As I write this post it is Monday, Feb. 24 in Beijing (Sunday here), and air quality is at a hazardous level, as the graphic at right shows. (Click the thumbnail for a larger view.) The AQI reading of 373 means that breathing this nasty soup of tiny particulates known as PM2.5 and other pollutants may cause serious health effects for everyone in the population, not just vulnerable folks, like the elderly and people with lung conditions such as asthma.
This is obviously not a new problem. Beijing has been suffering from terrible air quality for a long time now, and it tends to be worst during the winter months. During the past couple of weeks, it has been particularly bad.

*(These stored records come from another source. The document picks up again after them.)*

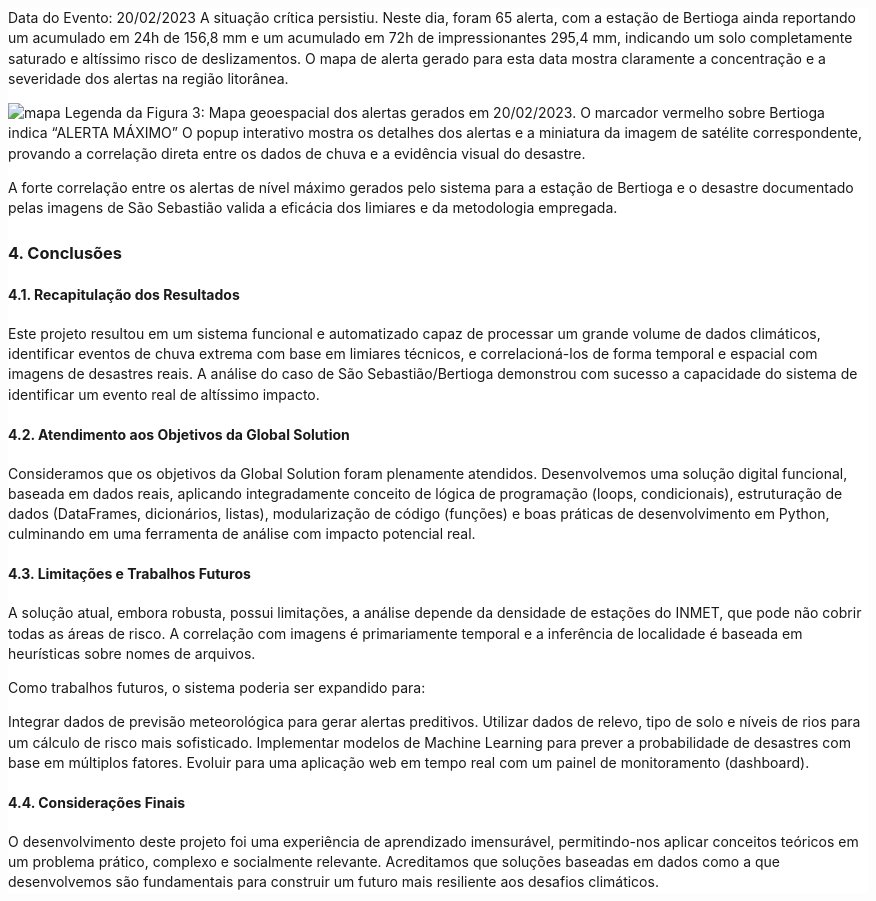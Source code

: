 Data do Evento: 20/02/2023
A situação crítica persistiu. Neste dia, foram 65 alerta, com a estação de Bertioga ainda reportando um acumulado em 24h de 156,8 mm e um acumulado em 72h de impressionantes 295,4 mm, indicando um solo completamente saturado e altíssimo risco de deslizamentos. O mapa de alerta gerado para esta data mostra claramente a concentração e a severidade dos alertas na região litorânea.

![mapa](/images/mapa.png)
Legenda da Figura 3: Mapa geoespacial dos alertas gerados em 20/02/2023. O marcador vermelho sobre Bertioga indica “ALERTA MÁXIMO” O popup interativo mostra os detalhes dos alertas e a miniatura da imagem de satélite correspondente, provando a correlação direta entre os dados de chuva e a evidência visual do desastre.

A forte correlação entre os alertas de nível máximo gerados pelo sistema para a estação de Bertioga e o desastre documentado pelas imagens de São Sebastião valida a eficácia dos limiares e da metodologia empregada.

### 4. Conclusões
#### 4.1. Recapitulação dos Resultados
Este projeto resultou em um sistema funcional e automatizado capaz de processar um grande volume de dados climáticos, identificar eventos de chuva extrema com base em limiares técnicos, e correlacioná-los de forma temporal e espacial com imagens de desastres reais. A análise do caso de São Sebastião/Bertioga demonstrou com sucesso a capacidade do sistema de identificar um evento real de altíssimo impacto.

#### 4.2. Atendimento aos Objetivos da Global Solution
Consideramos que os objetivos da Global Solution foram plenamente atendidos. Desenvolvemos uma solução digital funcional, baseada em dados reais, aplicando integradamente conceito de lógica de programação (loops, condicionais), estruturação de dados (DataFrames, dicionários, listas), modularização de código (funções) e boas práticas de desenvolvimento em Python, culminando em uma ferramenta de análise com impacto potencial real.

#### 4.3. Limitações e Trabalhos Futuros
A solução atual, embora robusta, possui limitações, a análise depende da densidade de estações do INMET, que pode não cobrir todas as áreas de risco. A correlação com imagens é primariamente temporal e a inferência de localidade é baseada em heurísticas sobre nomes de arquivos.

Como trabalhos futuros, o sistema poderia ser expandido para:

Integrar dados de previsão meteorológica para gerar alertas preditivos.
Utilizar dados de relevo, tipo de solo e níveis de rios para um cálculo de risco mais sofisticado. Implementar modelos de Machine Learning para prever a probabilidade de desastres com base em múltiplos fatores. Evoluir para uma aplicação web em tempo real com um painel de monitoramento (dashboard).

#### 4.4. Considerações Finais
O desenvolvimento deste projeto foi uma experiência de aprendizado imensurável, permitindo-nos aplicar conceitos teóricos em um problema prático, complexo e socialmente relevante. Acreditamos que soluções baseadas em dados como a que desenvolvemos são fundamentais para construir um futuro mais resiliente aos desafios climáticos.

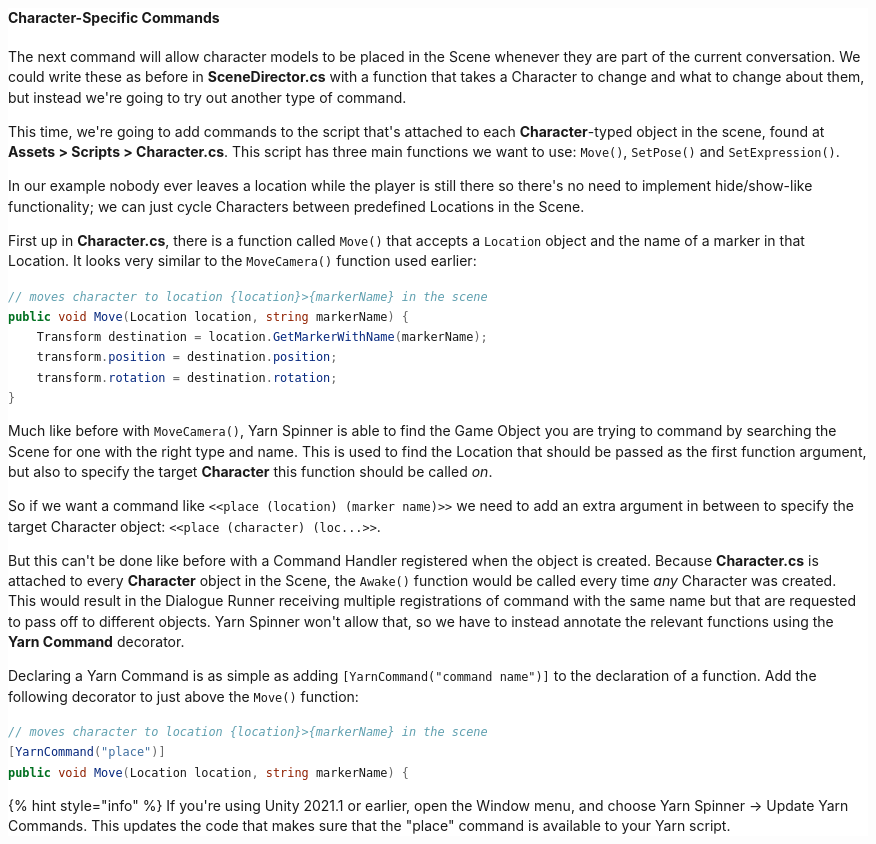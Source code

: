 #### Character-Specific Commands

The next command will allow character models to be placed in the Scene whenever they are part of the current conversation. We could write these as before in **SceneDirector.cs** with a function that takes a Character to change and what to change about them, but instead we're going to try out another type of command.

This time, we're going to add commands to the script that's attached to each **Character**-typed object in the scene, found at **Assets > Scripts > Character.cs**. This script has three main functions we want to use: `Move()`, `SetPose()` and `SetExpression()`.

In our example nobody ever leaves a location while the player is still there so there's no need to implement hide/show-like functionality; we can just cycle Characters between predefined Locations in the Scene.

First up in **Character.cs**, there is a function called `Move()` that accepts a `Location` object and the name of a marker in that Location. It looks very similar to the `MoveCamera()` function used earlier:

```csharp
// moves character to location {location}>{markerName} in the scene
public void Move(Location location, string markerName) {
    Transform destination = location.GetMarkerWithName(markerName);
    transform.position = destination.position;
    transform.rotation = destination.rotation;
}
```

Much like before with `MoveCamera()`, Yarn Spinner is able to find the Game Object you are trying to command by searching the Scene for one with the right type and name. This is used to find the Location that should be passed as the first function argument, but also to specify the target **Character** this function should be called _on_.

So if we want a command like `<<place (location) (marker name)>>` we need to add an extra argument in between to specify the target Character object: `<<place (character) (loc...>>`.

But this can't be done like before with a Command Handler registered when the object is created. Because **Character.cs** is attached to every **Character** object in the Scene, the `Awake()` function would be called every time _any_ Character was created. This would result in the Dialogue Runner receiving multiple registrations of command with the same name but that are requested to pass off to different objects. Yarn Spinner won't allow that, so we have to instead annotate the relevant functions using the **Yarn Command** decorator.

Declaring a Yarn Command is as simple as adding `[YarnCommand("command name")]` to the declaration of a function. Add the following decorator to just above the `Move()` function:

```csharp
// moves character to location {location}>{markerName} in the scene
[YarnCommand("place")]
public void Move(Location location, string markerName) {
```

{% hint style="info" %}
If you're using Unity 2021.1 or earlier, open the Window menu, and choose Yarn Spinner -> Update Yarn Commands. This updates the code that makes sure that the "place" command is available to your Yarn script.
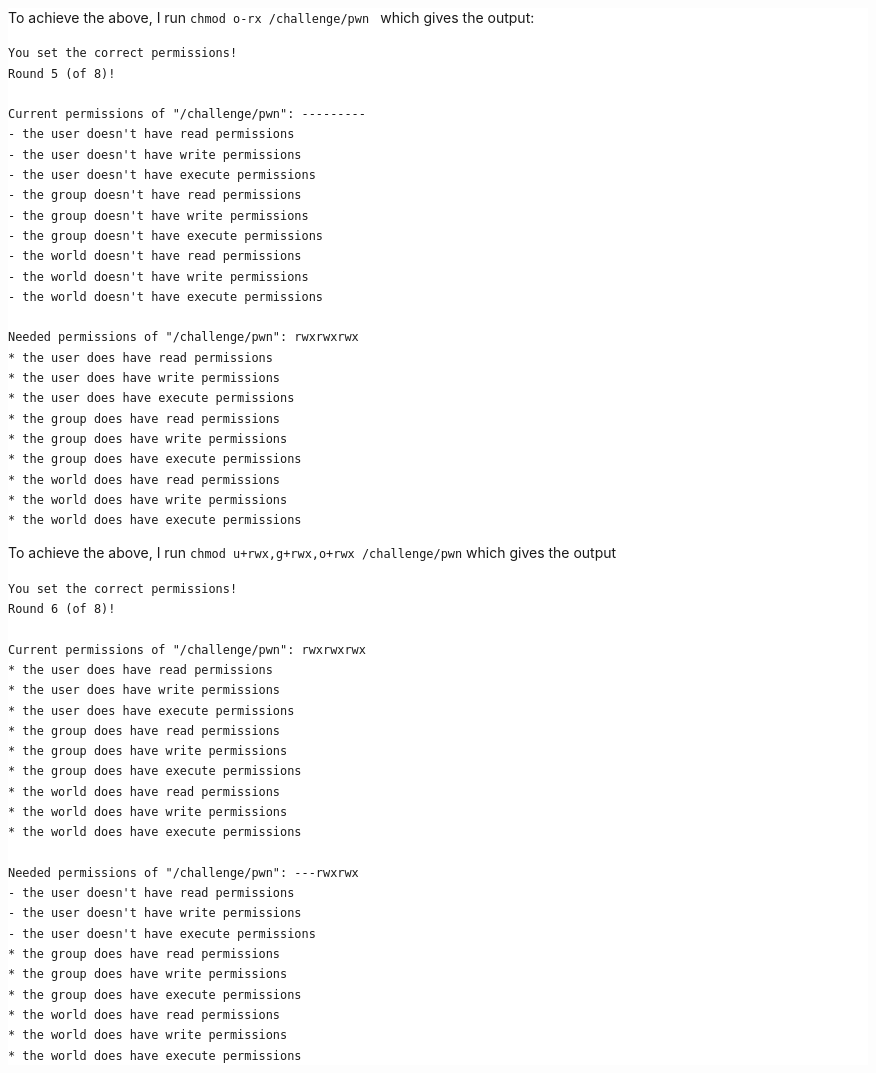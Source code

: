To achieve the above, I run `chmod o-rx /challenge/pwn ` which gives the output:
```
You set the correct permissions!
Round 5 (of 8)!

Current permissions of "/challenge/pwn": ---------
- the user doesn't have read permissions
- the user doesn't have write permissions
- the user doesn't have execute permissions
- the group doesn't have read permissions
- the group doesn't have write permissions
- the group doesn't have execute permissions
- the world doesn't have read permissions
- the world doesn't have write permissions
- the world doesn't have execute permissions

Needed permissions of "/challenge/pwn": rwxrwxrwx
* the user does have read permissions
* the user does have write permissions
* the user does have execute permissions
* the group does have read permissions
* the group does have write permissions
* the group does have execute permissions
* the world does have read permissions
* the world does have write permissions
* the world does have execute permissions
```

To achieve the above, I run `chmod u+rwx,g+rwx,o+rwx /challenge/pwn` which gives the output
```
You set the correct permissions!
Round 6 (of 8)!

Current permissions of "/challenge/pwn": rwxrwxrwx
* the user does have read permissions
* the user does have write permissions
* the user does have execute permissions
* the group does have read permissions
* the group does have write permissions
* the group does have execute permissions
* the world does have read permissions
* the world does have write permissions
* the world does have execute permissions

Needed permissions of "/challenge/pwn": ---rwxrwx
- the user doesn't have read permissions
- the user doesn't have write permissions
- the user doesn't have execute permissions
* the group does have read permissions
* the group does have write permissions
* the group does have execute permissions
* the world does have read permissions
* the world does have write permissions
* the world does have execute permissions
```
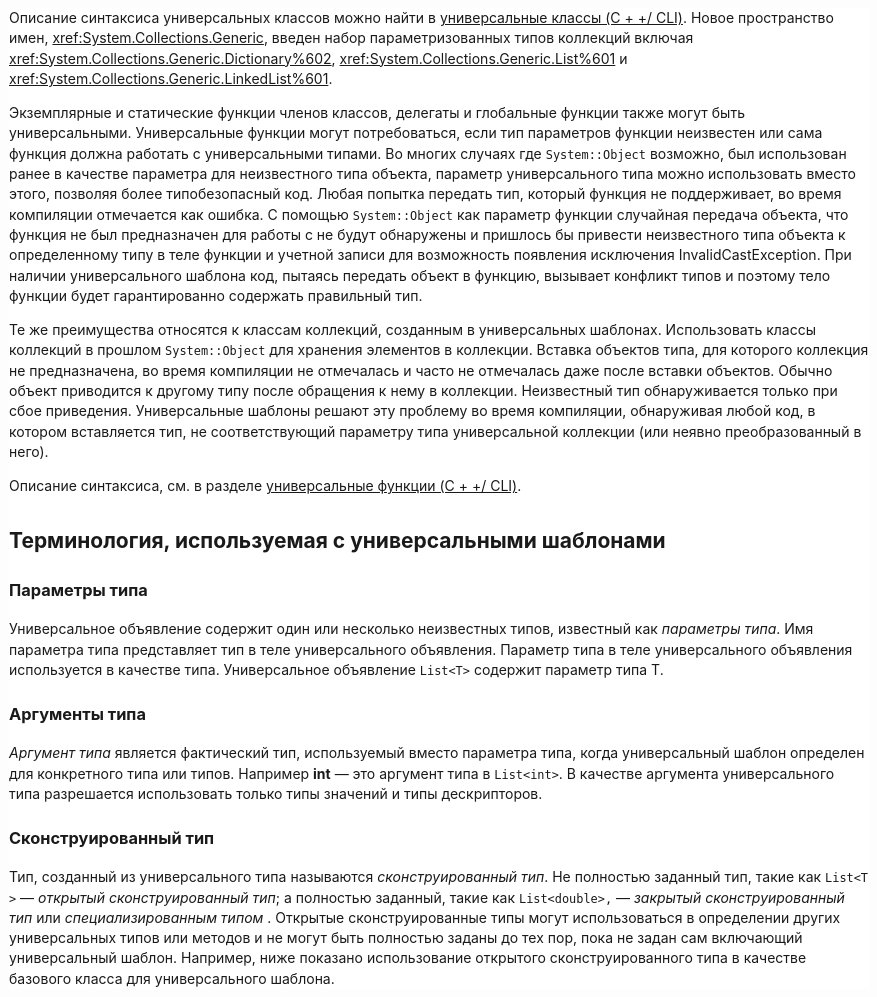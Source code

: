 Описание синтаксиса универсальных классов можно найти в [универсальные классы (C + +/ CLI)](../windows/generic-classes-cpp-cli.md). Новое пространство имен, <xref:System.Collections.Generic>, введен набор параметризованных типов коллекций включая <xref:System.Collections.Generic.Dictionary%602>, <xref:System.Collections.Generic.List%601> и <xref:System.Collections.Generic.LinkedList%601>.

Экземплярные и статические функции членов классов, делегаты и глобальные функции также могут быть универсальными. Универсальные функции могут потребоваться, если тип параметров функции неизвестен или сама функция должна работать с универсальными типами. Во многих случаях где `System::Object` возможно, был использован ранее в качестве параметра для неизвестного типа объекта, параметр универсального типа можно использовать вместо этого, позволяя более типобезопасный код. Любая попытка передать тип, который функция не поддерживает, во время компиляции отмечается как ошибка. С помощью `System::Object` как параметр функции случайная передача объекта, что функция не был предназначен для работы с не будут обнаружены и пришлось бы привести неизвестного типа объекта к определенному типу в теле функции и учетной записи для возможность появления исключения InvalidCastException. При наличии универсального шаблона код, пытаясь передать объект в функцию, вызывает конфликт типов и поэтому тело функции будет гарантированно содержать правильный тип.

Те же преимущества относятся к классам коллекций, созданным в универсальных шаблонах. Использовать классы коллекций в прошлом `System::Object` для хранения элементов в коллекции. Вставка объектов типа, для которого коллекция не предназначена, во время компиляции не отмечалась и часто не отмечалась даже после вставки объектов. Обычно объект приводится к другому типу после обращения к нему в коллекции. Неизвестный тип обнаруживается только при сбое приведения. Универсальные шаблоны решают эту проблему во время компиляции, обнаруживая любой код, в котором вставляется тип, не соответствующий параметру типа универсальной коллекции (или неявно преобразованный в него).

Описание синтаксиса, см. в разделе [универсальные функции (C + +/ CLI)](../windows/generic-functions-cpp-cli.md).

## <a name="terminology-used-with-generics"></a>Терминология, используемая с универсальными шаблонами

### <a name="type-parameters"></a>Параметры типа

Универсальное объявление содержит один или несколько неизвестных типов, известный как *параметры типа*. Имя параметра типа представляет тип в теле универсального объявления. Параметр типа в теле универсального объявления используется в качестве типа. Универсальное объявление `List<T>` содержит параметр типа T.

### <a name="type-arguments"></a>Аргументы типа

*Аргумент типа* является фактический тип, используемый вместо параметра типа, когда универсальный шаблон определен для конкретного типа или типов. Например **int** — это аргумент типа в `List<int>`. В качестве аргумента универсального типа разрешается использовать только типы значений и типы дескрипторов.

### <a name="constructed-type"></a>Сконструированный тип

Тип, созданный из универсального типа называются *сконструированный тип*. Не полностью заданный тип, такие как `List<T>` — *открытый сконструированный тип*; а полностью заданный, такие как `List<double>,` — *закрытый сконструированный тип* или *специализированным типом* . Открытые сконструированные типы могут использоваться в определении других универсальных типов или методов и не могут быть полностью заданы до тех пор, пока не задан сам включающий универсальный шаблон. Например, ниже показано использование открытого сконструированного типа в качестве базового класса для универсального шаблона.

The animation at the top of this post illustrates the problem. It consists of two images from NASA’s Terra satellite. The first was acquired on February 8th, when hourly air quality index readings were mostly in the ‘good’ category. The second image was captured on Feb. 14. On this day, the pollution got so bad that the air quality index literally went off the end of the scale, as this tweet from the U.S. Embassy shows:
02-15-2014 00:00; PM2.5; 579.0; 552; Beyond Index (at 24-hour exposure at this level) — BeijingAir (@BeijingAir) February 14, 2014
You can see the difference between the two dates in the animation. On Feb. 8th, Beijing — the grayish spot at the upper middle of the image — and the city’s surroundings were clearly visible. On Feb. 14th, you’d be hard pressed to make out any detail on the ground.
Last October, government officials announced a plan to deal with air pollution that consists of a series of steps, phased in as the severity of the situation warrants. The steps include street washing to hold down dust, closure of factories, construction work stoppages, banning of barbecues, and restrictions on driving. (I wrote about it here.)
Some of those steps are being taken now. Let’s see what impact they have.